If you're a swimmer, shaving your body may prove beneficial. According to a 1992 study conducted at the Human Performance Laboratory at East Carolina University in Greenville, North Carolina, shaving increases a swimmer's distance per stroke by approximately 5 percent. Because of this, the majority of competitive swimmers shave their bodies, and many male swimmers also shave their heads. James Reardon, a sports psychologist for the U.S. track and field team at the 1996 Olympics, says that for swimmers, shaving has both physical and psychological benefits. The lack of body hair makes them feel faster, and drives them to perform better. Swimmers also shave as a sign of commitment to the team.
Bodybuilders and weightlifters often shave their bodies to show off the definition and contours of their muscles. In competitive bodybuilding tournaments, a smooth and hairless body highlights a bodybuilder's physique. Having excess hair obscures muscle definition, and may affect how well bodybuilders do in professional competitions.
Significantly hairy men may find that their body hair generates a lot of heat, which can lead to excess perspiration and body odor. Shaving armpit hair, chest hair or even hair around the genitals can reduce sweating, and make men feel cleaner, especially in the summer heat.
If you feel unattractive or embarrassed because of your body hair, you can always shave it off. Also, you may simply prefer the way your body looks when you shave. Getting rid of back and chest hair before going to the beach, for example, may make you feel more presentable and attractive, and allow you to show off your abs.

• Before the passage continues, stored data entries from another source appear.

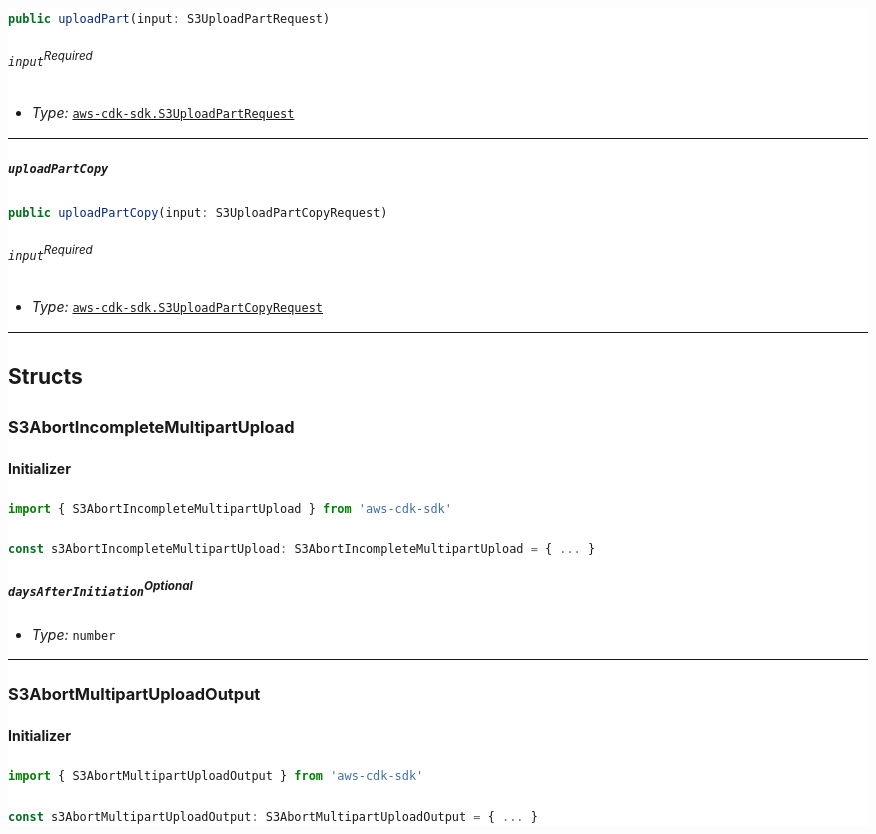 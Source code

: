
 ```typescript
public uploadPart(input: S3UploadPartRequest)
```

###### `input`<sup>Required</sup> <a name="aws-cdk-sdk.S3Client.parameter.input"></a>

- *Type:* [`aws-cdk-sdk.S3UploadPartRequest`](#aws-cdk-sdk.S3UploadPartRequest)

---

##### `uploadPartCopy` <a name="aws-cdk-sdk.S3Client.uploadPartCopy"></a>

```typescript
public uploadPartCopy(input: S3UploadPartCopyRequest)
```

###### `input`<sup>Required</sup> <a name="aws-cdk-sdk.S3Client.parameter.input"></a>

- *Type:* [`aws-cdk-sdk.S3UploadPartCopyRequest`](#aws-cdk-sdk.S3UploadPartCopyRequest)

---




## Structs <a name="Structs"></a>

### S3AbortIncompleteMultipartUpload <a name="aws-cdk-sdk.S3AbortIncompleteMultipartUpload"></a>

#### Initializer <a name="[object Object].Initializer"></a>

```typescript
import { S3AbortIncompleteMultipartUpload } from 'aws-cdk-sdk'

const s3AbortIncompleteMultipartUpload: S3AbortIncompleteMultipartUpload = { ... }
```

##### `daysAfterInitiation`<sup>Optional</sup> <a name="aws-cdk-sdk.S3AbortIncompleteMultipartUpload.property.daysAfterInitiation"></a>

- *Type:* `number`

---

### S3AbortMultipartUploadOutput <a name="aws-cdk-sdk.S3AbortMultipartUploadOutput"></a>

#### Initializer <a name="[object Object].Initializer"></a>

```typescript
import { S3AbortMultipartUploadOutput } from 'aws-cdk-sdk'

const s3AbortMultipartUploadOutput: S3AbortMultipartUploadOutput = { ... }
```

Roberto Olivardia, a clinical instructor of psychology at Harvard Medical School and author of the book “Adonis Complex, ” contends that marketing influences cultural trends, and vice-verse. Advertisements from shaving companies, such as Gillette, Nivea for Men and Braun, tout the benefits of male body grooming, and male models and celebrities frequently pose shirtless and hairless in popular magazines. These and other factors, says Olivardia, have increased the popularity of male shaving and body grooming.